Because a man has lived in a certain locality that is not to say that he was born there. How often has the opponent of Christianity fought an enemy of his own making? How many caricatures of the Trinity, the atonement, heaven, hell, etc., pass muster as Christian doctrines, and are criticized as such?

(3) The closure (John 7:53). The Sanhedrim having spoken there was an end of all discussion--a convenient course frequently adopted since. Christianity is not afraid of a patient hearing, but its opponents are. (J. W. Burn.)

Nicodemus saith unto them

Nicodemus

1. A timid but honest inquirer after truth (chap. 3.).

2. A calm and decided advocate of justice (chap. 7.).

3. A heroic confessor of the Lord bringing grateful offerings (John 19:39). Here he meets their boasts

(1) That no ruler believes in Jesus.

(2) That they were zealous for the law. (J. P. Lange.)

Boldness best

Nicodemus got little favour from the Pharisees, though his favourable feeling towards our Lord was so cautiously expressed. This is generally the case with those who act timidly as he did. People may just as well be out-spoken and bold. (Musculus.)

Nicodemus and the Sanhedrim

Nicodemus does not announce himself a believer in Jesus but he lays down a general principle sanctioned by the law of Moses (Exodus 23:1); and by the law of nature. His cautious answer may have been dictated by a constitutional timidity, or by a hope that if the Pharisees would only have the fairness to examine the doe- trine and the claims of Jesus before they condemned Him they would not wish to condemn Him; that, like the officers who were sent to apprehend Him, they too would be filled with admiration for Him. But the Pharisees, who are blinded by envy and spite, see not the want of truth, or the falsehood as well as the irrelevancy of their answer to Nicodemus. Many prophets had come out of Galilee. But if not, that was no reason why prophets should not still arise in Galilee. Deborah the Prophetess was from the country of Galilee. She dwelt between Ramah and Bethel in Mount Ephraim (Judges 4:1.). Anna the Prophetess was from Galilee, of the tribe of Asher (Luke 2:36). The prophet Jonah was of Gathhepher, a town of Lower Galilee in Zebulun (2 Kings 14:25). There is also a general consent among commentators that the Prophecies of Hosea were delivered in the kingdom of Israel. It was also anciently believed that Hosea belonged to the tribe of Issachar, which would be included in the more modern district of Galilee. Nahum was born in Elkosh, a small village in Galilee; hence he was called Nahum the Elkoshite (John 1:1), The Prophet Elijah the Tishbite was born, according to some, in Thisbe, in the tribe of Naphtali, in Galilee; according to others in Gilead, on the east side of the Jordan. Elisha was born at Abel-Meholah, in the northern part of the valley of the Jordan. Though neither of these were strictly in the district called Galilee, they were neither of them in the country of Judaea, or in the kingdom of Judah, but both in the kingdom of Israel. Nicodemus simply asks that they should hear Him before they condemn Him. The answer of the Pharisees shows that they had already condemned Him, and unheard. It was impossible, they said, that He could be the Christ, because the Christ should come from Bethlehem, in Judah, and Jesus was born in Galilee. (F. I.Dunwell, B. A.)

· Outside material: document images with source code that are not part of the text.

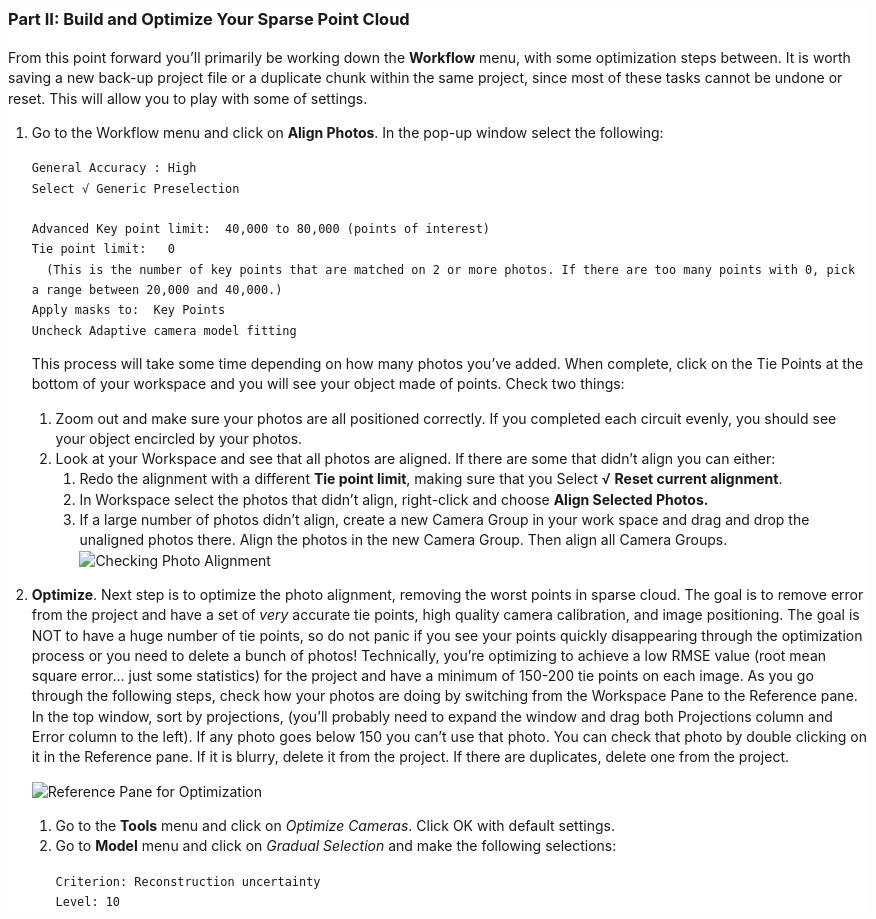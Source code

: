 ### Part II: Build and Optimize Your Sparse Point Cloud
From this point forward you’ll primarily be working down the **Workflow** menu, with some optimization steps between. It is worth saving a new back-up project file or a duplicate chunk within the same project, since most of these tasks cannot be undone or reset. This will allow you to play with some of settings.
1. Go to the Workflow menu and click on **Align Photos**. In the pop-up window select the following:

      ```
      General Accuracy : High
      Select √ Generic Preselection

      Advanced Key point limit:  40,000 to 80,000 (points of interest)
      Tie point limit:   0
        (This is the number of key points that are matched on 2 or more photos. If there are too many points with 0, pick a range between 20,000 and 40,000.)
      Apply masks to:  Key Points
      Uncheck Adaptive camera model fitting
      ```

    This process will take some time depending on how many photos you’ve added. When complete, click on the Tie Points at the bottom of your workspace and you will see your object made of points. Check two things:
      1. Zoom out and make sure your photos are all positioned correctly. If you completed each circuit evenly, you should see your object encircled by your photos.
      2. Look at your Workspace and see that all photos are aligned. If there are some that didn’t align you can either:  
    	    1. Redo the alignment with a different **Tie point limit**, making sure that you Select √ **Reset current alignment**.  
    	    2. In Workspace select the photos that didn’t align, right-click and choose **Align Selected Photos.**  
    	    3. If a large number of photos didn’t align, create a new Camera Group in your work space and drag and drop the unaligned photos there. Align the photos in the new Camera Group. Then align all Camera Groups.  
      ![Checking Photo Alignment](/assets/post-media/2019-09-19-aligned-photos.png)
2. **Optimize**. Next step is to optimize the photo alignment, removing the worst points in sparse cloud. The goal is to remove error from the project and have a set of _very_ accurate tie points, high quality camera calibration, and image positioning. The goal is NOT to have a huge number of tie points, so do not panic if you see your points quickly disappearing through the optimization process or you need to delete a bunch of photos! Technically, you’re optimizing to achieve a low RMSE value (root mean square error… just some statistics) for the project and have a minimum of 150-200 tie points on each image. As you go through the following steps, check how your photos are doing by switching from the Workspace Pane to the Reference pane. In the top window, sort by projections, (you’ll probably need to expand the window and drag both Projections column and Error column to the left). If any photo goes below 150 you can’t use that photo. You can check that photo by double clicking on it in the Reference pane. If it is blurry, delete it from the project. If there are duplicates, delete one from the project.

    ![Reference Pane for Optimization](/assets/post-media/2019-09-19-optomization-check.png)


    1. Go to the **Tools** menu and click on _Optimize Cameras_. Click OK with default settings.  
    2.  Go to **Model** menu and click on _Gradual Selection_ and make the following selections:
    	```
    	Criterion: Reconstruction uncertainty
    	Level: 10
    	```
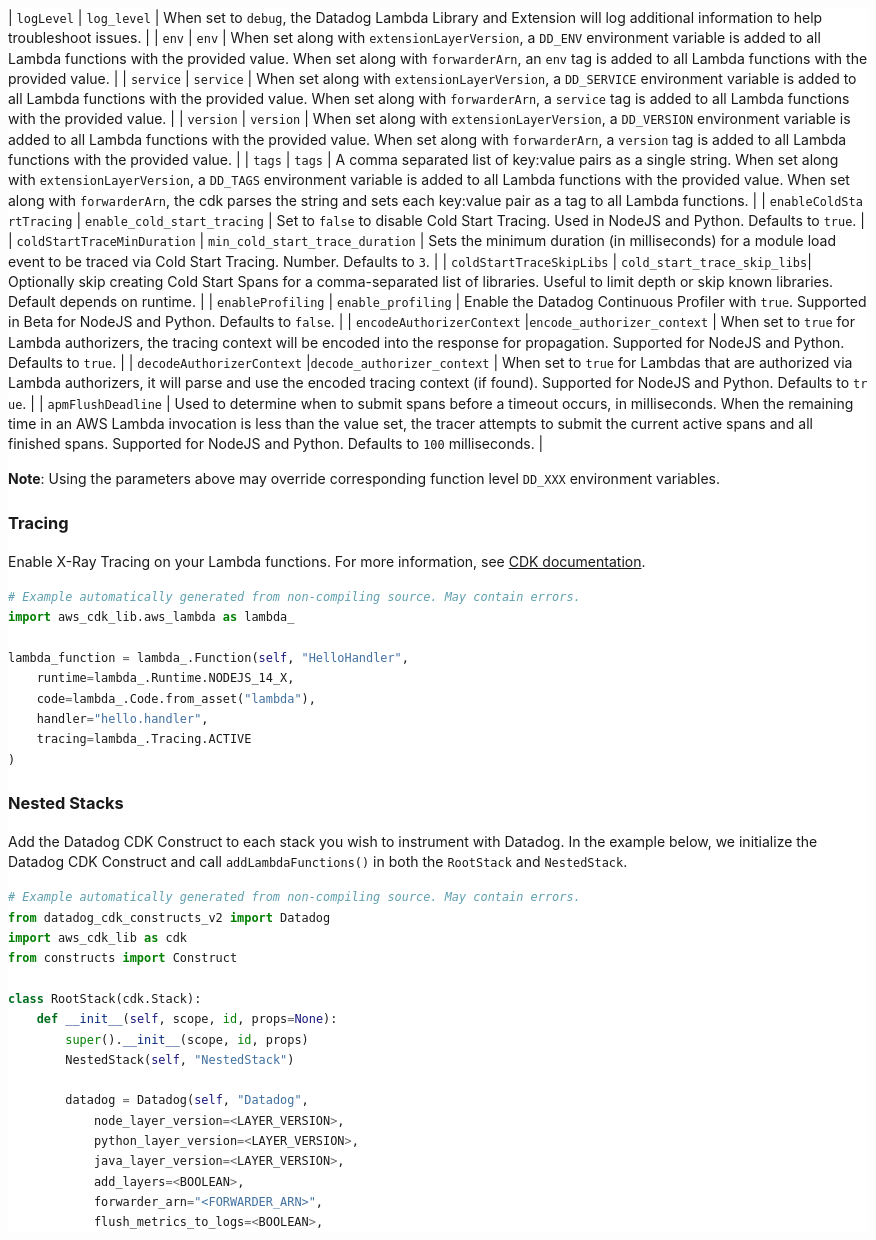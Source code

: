 | `logLevel` | `log_level` | When set to `debug`, the Datadog Lambda Library and Extension will log additional information to help troubleshoot issues. |
| `env` | `env` | When set along with `extensionLayerVersion`, a `DD_ENV` environment variable is added to all Lambda functions with the provided value. When set along with `forwarderArn`, an `env` tag is added to all Lambda functions with the provided value. |
| `service` | `service` | When set along with `extensionLayerVersion`, a `DD_SERVICE` environment variable is added to all Lambda functions with the provided value. When set along with `forwarderArn`, a `service` tag is added to all Lambda functions with the provided value. |
| `version` | `version` | When set along with `extensionLayerVersion`, a `DD_VERSION` environment variable is added to all Lambda functions with the provided value. When set along with `forwarderArn`, a `version` tag is added to all Lambda functions with the provided value. |
| `tags` | `tags` | A comma separated list of key:value pairs as a single string. When set along with `extensionLayerVersion`, a `DD_TAGS` environment variable is added to all Lambda functions with the provided value. When set along with `forwarderArn`, the cdk parses the string and sets each key:value pair as a tag to all Lambda functions. |
| `enableColdStartTracing`      | `enable_cold_start_tracing` | Set to `false` to disable Cold Start Tracing. Used in NodeJS and Python. Defaults to `true`. |
| `coldStartTraceMinDuration`   | `min_cold_start_trace_duration` | Sets the minimum duration (in milliseconds) for a module load event to be traced via Cold Start Tracing. Number. Defaults to `3`. |
| `coldStartTraceSkipLibs`      | `cold_start_trace_skip_libs`| Optionally skip creating Cold Start Spans for a comma-separated list of libraries. Useful to limit depth or skip known libraries. Default depends on runtime. |
| `enableProfiling`             | `enable_profiling` | Enable the Datadog Continuous Profiler with `true`. Supported in Beta for NodeJS and Python. Defaults to `false`. |
| `encodeAuthorizerContext`     |`encode_authorizer_context` | When set to `true` for Lambda authorizers, the tracing context will be encoded into the response for propagation. Supported for NodeJS and Python. Defaults to `true`. |
| `decodeAuthorizerContext`     |`decode_authorizer_context` | When set to `true` for Lambdas that are authorized via Lambda authorizers, it will parse and use the encoded tracing context (if found). Supported for NodeJS and Python. Defaults to `true`.                         |
| `apmFlushDeadline` | Used to determine when to submit spans before a timeout occurs, in milliseconds. When the remaining time in an AWS Lambda invocation is less than the value set, the tracer attempts to submit the current active spans and all finished spans. Supported for NodeJS and Python. Defaults to `100` milliseconds. |

**Note**: Using the parameters above may override corresponding function level `DD_XXX` environment variables.

### Tracing

Enable X-Ray Tracing on your Lambda functions. For more information, see [CDK documentation](https://docs.aws.amazon.com/cdk/api/latest/docs/@aws-cdk_aws-lambda.Tracing.html).

```python
# Example automatically generated from non-compiling source. May contain errors.
import aws_cdk_lib.aws_lambda as lambda_

lambda_function = lambda_.Function(self, "HelloHandler",
    runtime=lambda_.Runtime.NODEJS_14_X,
    code=lambda_.Code.from_asset("lambda"),
    handler="hello.handler",
    tracing=lambda_.Tracing.ACTIVE
)
```

### Nested Stacks

Add the Datadog CDK Construct to each stack you wish to instrument with Datadog. In the example below, we initialize the Datadog CDK Construct and call `addLambdaFunctions()` in both the `RootStack` and `NestedStack`.

```python
# Example automatically generated from non-compiling source. May contain errors.
from datadog_cdk_constructs_v2 import Datadog
import aws_cdk_lib as cdk
from constructs import Construct

class RootStack(cdk.Stack):
    def __init__(self, scope, id, props=None):
        super().__init__(scope, id, props)
        NestedStack(self, "NestedStack")

        datadog = Datadog(self, "Datadog",
            node_layer_version=<LAYER_VERSION>,
            python_layer_version=<LAYER_VERSION>,
            java_layer_version=<LAYER_VERSION>,
            add_layers=<BOOLEAN>,
            forwarder_arn="<FORWARDER_ARN>",
            flush_metrics_to_logs=<BOOLEAN>,
```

Grace cannot remain hidden

Good blood will not belie itself: love, as fire, will not be long hid. Croesus’ dumb son could not but speak to see his father ready to be slain. Nicodemus, though hitherto a night-bird, now shows himself for Christ in a council. Nicodemus was but a slow scholar, Judas was a forward preacher; yet at last, when Judas betrayed Christ in the night, Nicodemus faithfully professed Him in the day. (J. Trapp.)